MIAMI - Although the Portuguese language has yet to conquer this multi-cultural city, Brazilians still feel very much at home in Miami.
“There is a love affair between Brazilians and Miami, which has helped the economy in both places,” says Rolando Aedo, executive vice-president of the Greater Miami Office of Tourism and Conventions.
In 2012, Brazilians overtook Canadians as the main international tourists in the city, and also overtook Canadians in the acquisition of real estate. Around 690,000 Brazilians visited Miami in 2012, an increase of 8.8% over the previous year, and they are estimated to have spend $1.5 billion.
“This has been very important for us: Tourism has helped the overall economy and Brazilians are at the center of tourism in Miami, in real estate, in commerce and they are opening businesses,” says Aedo.
A year after the beginning of the recent financial crisis, the unemployment rate in the Miami-Dade County was around 12%, construction was in free fall and the foreclosure rate was up.
Miami is relatively close to many main Brazilian cities –separated by an eight-hour flight – and there is a large number of flights between Brazil and Florida, which has contributed to the “intense influx of tourism that we see now,” according to the consul general of Brazil in Miami, Helio Vitor Ramos Filho.
There are currently 123 weekly flights between Brazil and Florida, and the consulate says the number of flights will rise before the end of the year.
The economic growth in Brazil is also an important factor in the rise in Brazilian tourists, since today more Brazilians have the means to travel internationally than 10 or 20 years ago. Favorably currency exchange rates also make international travel more attractive for Brazilian tourists.

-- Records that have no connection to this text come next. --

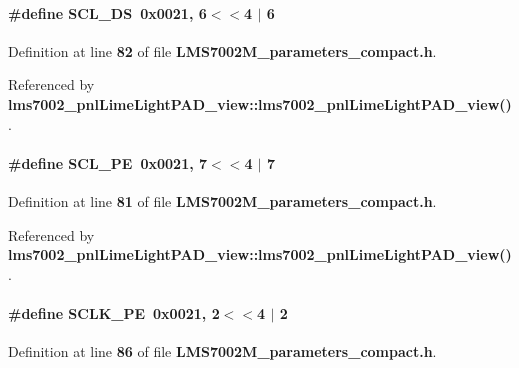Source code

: \paragraph[{S\+C\+L\+\_\+\+DS}]{\setlength{\rightskip}{0pt plus 5cm}\#define S\+C\+L\+\_\+\+DS~0x0021, 6$<$$<$4 $\vert$  6}\label{LMS7002M__parameters__compact_8h_a5cb5bfa8e548b120b937e0596dab94b1}


Definition at line {\bf 82} of file {\bf L\+M\+S7002\+M\+\_\+parameters\+\_\+compact.\+h}.



Referenced by {\bf lms7002\+\_\+pnl\+Lime\+Light\+P\+A\+D\+\_\+view\+::lms7002\+\_\+pnl\+Lime\+Light\+P\+A\+D\+\_\+view()}.

\paragraph[{S\+C\+L\+\_\+\+PE}]{\setlength{\rightskip}{0pt plus 5cm}\#define S\+C\+L\+\_\+\+PE~0x0021, 7$<$$<$4 $\vert$  7}\label{LMS7002M__parameters__compact_8h_a06dec2f8f92dfc4801284cd03acad0de}


Definition at line {\bf 81} of file {\bf L\+M\+S7002\+M\+\_\+parameters\+\_\+compact.\+h}.



Referenced by {\bf lms7002\+\_\+pnl\+Lime\+Light\+P\+A\+D\+\_\+view\+::lms7002\+\_\+pnl\+Lime\+Light\+P\+A\+D\+\_\+view()}.

\paragraph[{S\+C\+L\+K\+\_\+\+PE}]{\setlength{\rightskip}{0pt plus 5cm}\#define S\+C\+L\+K\+\_\+\+PE~0x0021, 2$<$$<$4 $\vert$  2}\label{LMS7002M__parameters__compact_8h_afc161a2a7be48d140b77ff05b6cc90be}


Definition at line {\bf 86} of file {\bf L\+M\+S7002\+M\+\_\+parameters\+\_\+compact.\+h}.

According to Aedo, the impact of Brazilians on Florida’s economy has been “incredible,” and he predicts an explosion of Brazilian tourists if the U.S. approves Brazil for the visa-waiver program. The Brazilian consul concurs: “If Brazil were included in the visa-waiver program, there would probably be an explosion of Brazilian tourists in the United States. The visa requirement is still an obstacle for many potential tourists from Brazil, since in Brazil obtaining a visa means additional costs related to having to travel domestically just to get the visa, which can increase the overall cost of a trip substantially,” explains Ramos Filho.
Whether or not Brazil can join the visa-waiver program is up to U.S. authorities, so the Brazilian diplomats can’t know if Brazil has a chance at getting visa-free travel this year. However, the subject is often discussed by diplomats from the two countries, and progress is expected over the course of the next couple years.

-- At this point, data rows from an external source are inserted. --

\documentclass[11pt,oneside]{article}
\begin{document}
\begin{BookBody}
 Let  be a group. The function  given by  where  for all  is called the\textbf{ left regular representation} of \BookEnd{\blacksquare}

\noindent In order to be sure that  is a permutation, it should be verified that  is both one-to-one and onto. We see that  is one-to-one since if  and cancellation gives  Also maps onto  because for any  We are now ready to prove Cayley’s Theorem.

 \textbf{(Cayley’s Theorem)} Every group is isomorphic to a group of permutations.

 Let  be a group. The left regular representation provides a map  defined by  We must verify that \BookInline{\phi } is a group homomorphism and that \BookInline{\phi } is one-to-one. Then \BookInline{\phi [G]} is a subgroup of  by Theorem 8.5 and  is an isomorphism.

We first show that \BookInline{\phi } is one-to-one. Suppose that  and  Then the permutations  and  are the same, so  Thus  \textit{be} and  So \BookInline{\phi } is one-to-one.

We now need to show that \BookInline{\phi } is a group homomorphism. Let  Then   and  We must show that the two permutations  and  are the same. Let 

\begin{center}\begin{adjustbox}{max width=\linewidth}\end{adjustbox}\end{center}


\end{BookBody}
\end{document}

On a positive note, the Brazilian consul highlighted that the U.S. has reduced the wait time for a visa for Brazilian visitors, which he said has resulted in an increase in the number of Brazilian tourists in the U.S.
Brazilians’ buying power has helped another pillar of the Miami economy – real estate. In 2011 they overtook the Canadians as the largest group of international buyers in the city.
Liza Mendez, the incoming president of the Miami Real Estate Agents’ Association, said that Brazilians represented 60% of the international buyers in Miami last year.
Ramos Filho concurs that there has been an increase in the number of Brazilians buying property in Miami, a phenomenon he attributes to the 2008 crisis and the resulting drop in prices throughout Florida. Some Brazilian cities were also hit by the real estate bubble, which he said made Miami, with relatively cheap prices, even more attractive.
According to the available numbers, 61% of these Brazilian buyers purchased condominiums, and 42% bought the properties to be able to spend vacations there.
“The impact has been very positive, because it has helped make the real estate industry more dynamic. They continue to come, because the Brazilians are strong, and that creates domino effect in the restaurants and the shopping centers,” says Ramos Filho.
It is possible, though, that this trend will not sit so well with the tax authorities in the U.S. in Brazil. Most Brazilians buy their properties with cash, at an average price of between $200,000 and $299,000, “A little bit more than other international buyers,” according to Mendez.